Watch and listen to ‘Drive’ here:
The track lands ahead of his forthcoming album, Phone Calls With Ghosts, a project that has the Toronto-based artist squaring away with his small-town upbringing. “Some kids treat piano lessons like a chore, but I treated them like a lifeline,” Krosst Out — nee Aaron Siebenga — offers. “They were my way out.”
The sentiment — and its translation into “Drive,” Phone Calls With Ghosts, and the album’s earlier single, “Funerals” — are in reference to his upbringing in the small Northumberland County town of Campbellford, Ontario, population 3,500.
“‘Funerals’ was the first song for this project I ever did, and it hit home with me,” Krosst Out shares of the revelation. “As the project grew, I built around this concept of talking to the people that don’t know who I am anymore, as well as for the people currently in my life, letting them know where I’m at.
“I feel as though you get to a certain point as an adult where it suddenly dawns on you that you’re no longer who you were when the people ‘back home’ knew you,” he reflects. “You’re different now, and that’s ok.
“This album is about that. It’s about coming to terms with — and then burying — your old self to make way for your new self. As hard as that is, it’s how we grow as humans.

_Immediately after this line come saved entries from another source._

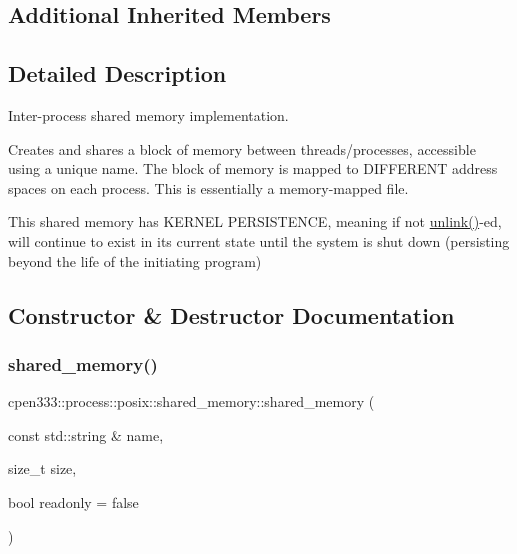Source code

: \subsection*{Additional Inherited Members}


\subsection{Detailed Description}
Inter-\/process shared memory implementation. 

Creates and shares a block of memory between threads/processes, accessible using a unique name. The block of memory is mapped to D\+I\+F\+F\+E\+R\+E\+NT address spaces on each process. This is essentially a memory-\/mapped file.

This shared memory has K\+E\+R\+N\+EL P\+E\+R\+S\+I\+S\+T\+E\+N\+CE, meaning if not \hyperlink{classcpen333_1_1process_1_1posix_1_1shared__memory_a3b6d67a41cfaca3712d87958682d8bbe}{unlink()}-\/ed, will continue to exist in its current state until the system is shut down (persisting beyond the life of the initiating program) 

\subsection{Constructor \& Destructor Documentation}
\mbox{\label{classcpen333_1_1process_1_1posix_1_1shared__memory_a8a8f0918f8e132e0369c6e9ca9aa6bb6}} 
\subsubsection{\texorpdfstring{shared\+\_\+memory()}{shared\_memory()}}
{\footnotesize\ttfamily cpen333\+::process\+::posix\+::shared\+\_\+memory\+::shared\+\_\+memory (\begin{DoxyParamCaption}\item[{const std\+::string \&}]{name,  }\item[{size\+\_\+t}]{size,  }\item[{bool}]{readonly = {\ttfamily false} }\end{DoxyParamCaption})\hspace{0.3cm}{\ttfamily [inline]}}



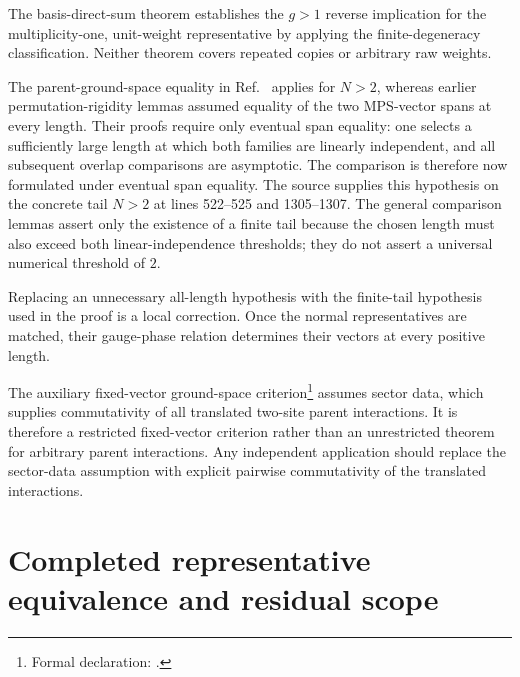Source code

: \documentclass{article}
\begin{document}
The basis-direct-sum theorem establishes the $g>1$ reverse implication for the
multiplicity-one, unit-weight representative by applying the finite-degeneracy
classification. Neither theorem covers repeated copies or arbitrary raw
weights.

The parent-ground-space equality in Ref.~\cite{Cirac2016MPDO_arXiv} applies
for $N>2$, whereas earlier permutation-rigidity lemmas assumed equality
of the two MPS-vector spans at every length. Their proofs require only eventual
span equality: one selects a sufficiently large length at which both families
are linearly independent, and all subsequent overlap comparisons are
asymptotic. The comparison is therefore now formulated under eventual span
equality. The source supplies this hypothesis on the concrete tail $N>2$ at
lines 522--525 and 1305--1307. The general comparison lemmas assert only the
existence of a finite tail because the chosen length must also exceed both
linear-independence thresholds; they do not assert a universal numerical
threshold of $2$.

Replacing an unnecessary all-length hypothesis with the finite-tail
hypothesis used in the proof is a local correction. Once the normal
representatives are matched, their gauge-phase relation determines their
vectors at every positive length.

The auxiliary fixed-vector ground-space criterion\footnote{Formal declaration:
.}
assumes sector data, which supplies commutativity of all translated two-site
parent interactions. It is therefore a restricted fixed-vector criterion rather
than an unrestricted theorem for arbitrary parent interactions. Any
independent application should replace the sector-data assumption with
explicit pairwise commutativity of the translated interactions.

\section{Completed representative equivalence and residual scope}
\end{document}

You are not the kid they used to know.
“‘Drive’ was the song that solidified where I wanted to go sonically overall for Phone Calls With Ghosts,” he adds, referencing the soon-to-be released sophomore album that’s set to follow 2017’s debut EP Lifeoftheparty, and a series of singles — including 2019’s “Too Much on My Mind” with Spark Houston and “End of My Rope” with Statik.
“The video features myself and my crew inside a Lexus, which is a hidden gem alluding to my lyrics from another song on the album where I write, ‘if I had a Lexus, chances are I’d wreck it on the spot, and not regret it at all.’
“One of my favourite experiences in life is the simple act of just being in the car, either driving or being a passenger, and riding around at night,” he continues. “Sometimes having nowhere to go, or sometimes a road trip. You have a chance to connect with the people who are in this metal box, speeding along with you, or sometimes you can just stay silent and watch the world from the window.
“The video is built around the feeling of being fed up with where you are, and just wanting to ride. It’s something I think everyone can relate to.”